[Task details]:
Please return the records below exactly as they stand, with the pictures removed.

(Dataset items)
☆ ☆ ☆ ☆

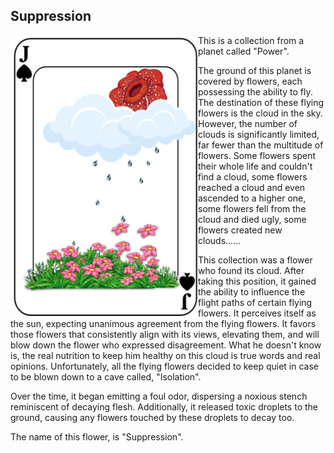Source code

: ## Suppression


<p>
<img align="left" src="https://github.com/lady-h-world/My_Garden/blob/main/images/Garden_Museum_images/suppression.png" width="300" height="450" />

This is a collection from a planet called "Power".

The ground of this planet is covered by flowers, each possessing the ability to fly. The destination of these flying flowers is the cloud in the sky. However, the number of clouds is significantly limited, far fewer than the multitude of flowers. Some flowers spent their whole life and couldn't find a cloud, some flowers reached a cloud and even ascended to a higher one, some flowers fell from the cloud and died ugly, some flowers created new clouds......

This collection was a flower who found its cloud. After taking this position, it gained the ability to influence the flight paths of certain flying flowers. It perceives itself as the sun, expecting unanimous agreement from the flying flowers. It favors those flowers that consistently align with its views, elevating them, and will blow down the flower who expressed disagreement. What he doesn't know is, the real nutrition to keep him healthy on this cloud is true words and real opinions. Unfortunately, all the flying flowers decided to keep quiet in case to be blown down to a cave called, "Isolation". 

Over the time, it began emitting a foul odor, dispersing a noxious stench reminiscent of decaying flesh. Additionally, it released toxic droplets to the ground, causing any flowers touched by these droplets to decay too.

The name of this flower, is "Suppression".

</p>
<p>&nbsp;</p>
<p>&nbsp;</p>

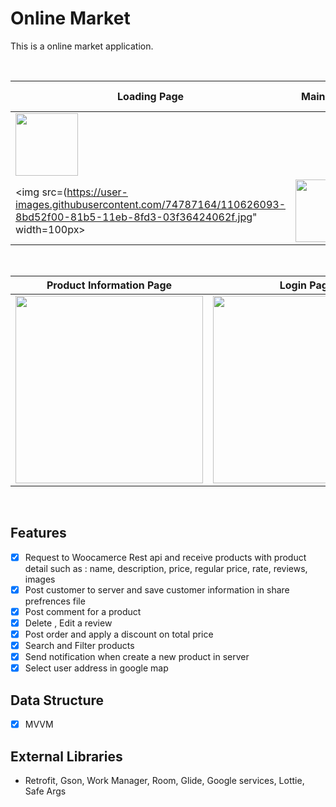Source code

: # Online Market
This is a online market application.

<br>

| Loading Page | Main Page | Navigation View |
|--|--|--|
| <img src="https://user-images.githubusercontent.com/74787164/110623916-c12c4d80-81b2-11eb-813a-ebe6c3e57454.jpg" width=100px> |
<img src=(https://user-images.githubusercontent.com/74787164/110626093-8bd52f00-81b5-11eb-8fd3-03f36424062f.jpg" width=100px> | <img src="https://user-images.githubusercontent.com/73055859/105646856-0b51ad80-5e57-11eb-9b1b-e284912d0232.jpg" width=100px> |

<br>

| Product Information Page | Login Page | Customer Information |
|--|--|--|
| <img src="https://user-images.githubusercontent.com/73055859/105646857-0b51ad80-5e57-11eb-8605-75ef607ae3b4.jpg" width=300px> | <img src="https://user-images.githubusercontent.com/73055859/105646852-0a208080-5e57-11eb-9d38-4bc78be380da.jpg" width=300px> | <img src="https://user-images.githubusercontent.com/73055859/105646855-0ab91700-5e57-11eb-837f-32c30e692f5d.jpg" width=300px> |

<br>

 ## Features
 - [x] Request to Woocamerce Rest api and receive products with product detail such as : name, description, price, regular price, rate, reviews, images
 - [x] Post customer to server and save customer information in share prefrences file
 - [x] Post comment for a product 
 - [x] Delete , Edit a review
 - [x] Post order and apply a discount on total price
 - [x] Search and Filter products
 - [x] Send notification when create a new product in server
 - [x] Select user address in google map
 
 ## Data Structure 
 
- [x] MVVM
 
 ## External Libraries
 - Retrofit, Gson, Work Manager, Room, Glide, Google services, Lottie, Safe Args
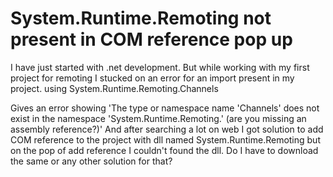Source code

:
# System.Runtime.Remoting not present in COM reference pop up

I have just started with .net development. But while working with my first project for remoting I stucked on an error for an import present in my project.
using System.Runtime.Remoting.Channels

Gives an error showing 'The type or namespace name 'Channels' does not exist in the namespace 'System.Runtime.Remoting.' (are you missing an assembly reference?)'
And after searching a lot on web I got solution to add COM reference to the project with dll named System.Runtime.Remoting but on the pop of add reference I couldn't found the dll. Do I have to download the same or any other solution for that?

☆ ☆ ☆ ☆

[Solution for this task]:
Source code

: ## Suppression


<p>
<img align="left" src="https://github.com/lady-h-world/My_Garden/blob/main/images/Garden_Museum_images/suppression.png" width="300" height="450" />

This is a collection from a planet called "Power".

The ground of this planet is covered by flowers, each possessing the ability to fly. The destination of these flying flowers is the cloud in the sky. However, the number of clouds is significantly limited, far fewer than the multitude of flowers. Some flowers spent their whole life and couldn't find a cloud, some flowers reached a cloud and even ascended to a higher one, some flowers fell from the cloud and died ugly, some flowers created new clouds......

This collection was a flower who found its cloud. After taking this position, it gained the ability to influence the flight paths of certain flying flowers. It perceives itself as the sun, expecting unanimous agreement from the flying flowers. It favors those flowers that consistently align with its views, elevating them, and will blow down the flower who expressed disagreement. What he doesn't know is, the real nutrition to keep him healthy on this cloud is true words and real opinions. Unfortunately, all the flying flowers decided to keep quiet in case to be blown down to a cave called, "Isolation". 

Over the time, it began emitting a foul odor, dispersing a noxious stench reminiscent of decaying flesh. Additionally, it released toxic droplets to the ground, causing any flowers touched by these droplets to decay too.

The name of this flower, is "Suppression".

</p>
<p>&nbsp;</p>
<p>&nbsp;</p>

Source code

: # Online Market
This is a online market application.

<br>

| Loading Page | Main Page | Navigation View |
|--|--|--|
| <img src="https://user-images.githubusercontent.com/74787164/110623916-c12c4d80-81b2-11eb-813a-ebe6c3e57454.jpg" width=100px> |
<img src=(https://user-images.githubusercontent.com/74787164/110626093-8bd52f00-81b5-11eb-8fd3-03f36424062f.jpg" width=100px> | <img src="https://user-images.githubusercontent.com/73055859/105646856-0b51ad80-5e57-11eb-9b1b-e284912d0232.jpg" width=100px> |

<br>

| Product Information Page | Login Page | Customer Information |
|--|--|--|
| <img src="https://user-images.githubusercontent.com/73055859/105646857-0b51ad80-5e57-11eb-8605-75ef607ae3b4.jpg" width=300px> | <img src="https://user-images.githubusercontent.com/73055859/105646852-0a208080-5e57-11eb-9d38-4bc78be380da.jpg" width=300px> | <img src="https://user-images.githubusercontent.com/73055859/105646855-0ab91700-5e57-11eb-837f-32c30e692f5d.jpg" width=300px> |

<br>

 ## Features
 - [x] Request to Woocamerce Rest api and receive products with product detail such as : name, description, price, regular price, rate, reviews, images
 - [x] Post customer to server and save customer information in share prefrences file
 - [x] Post comment for a product 
 - [x] Delete , Edit a review
 - [x] Post order and apply a discount on total price
 - [x] Search and Filter products
 - [x] Send notification when create a new product in server
 - [x] Select user address in google map
 
 ## Data Structure 
 
- [x] MVVM
 
 ## External Libraries
 - Retrofit, Gson, Work Manager, Room, Glide, Google services, Lottie, Safe Args
Source code

:
# System.Runtime.Remoting not present in COM reference pop up

I have just started with .net development. But while working with my first project for remoting I stucked on an error for an import present in my project.
using System.Runtime.Remoting.Channels

Gives an error showing 'The type or namespace name 'Channels' does not exist in the namespace 'System.Runtime.Remoting.' (are you missing an assembly reference?)'
And after searching a lot on web I got solution to add COM reference to the project with dll named System.Runtime.Remoting but on the pop of add reference I couldn't found the dll. Do I have to download the same or any other solution for that?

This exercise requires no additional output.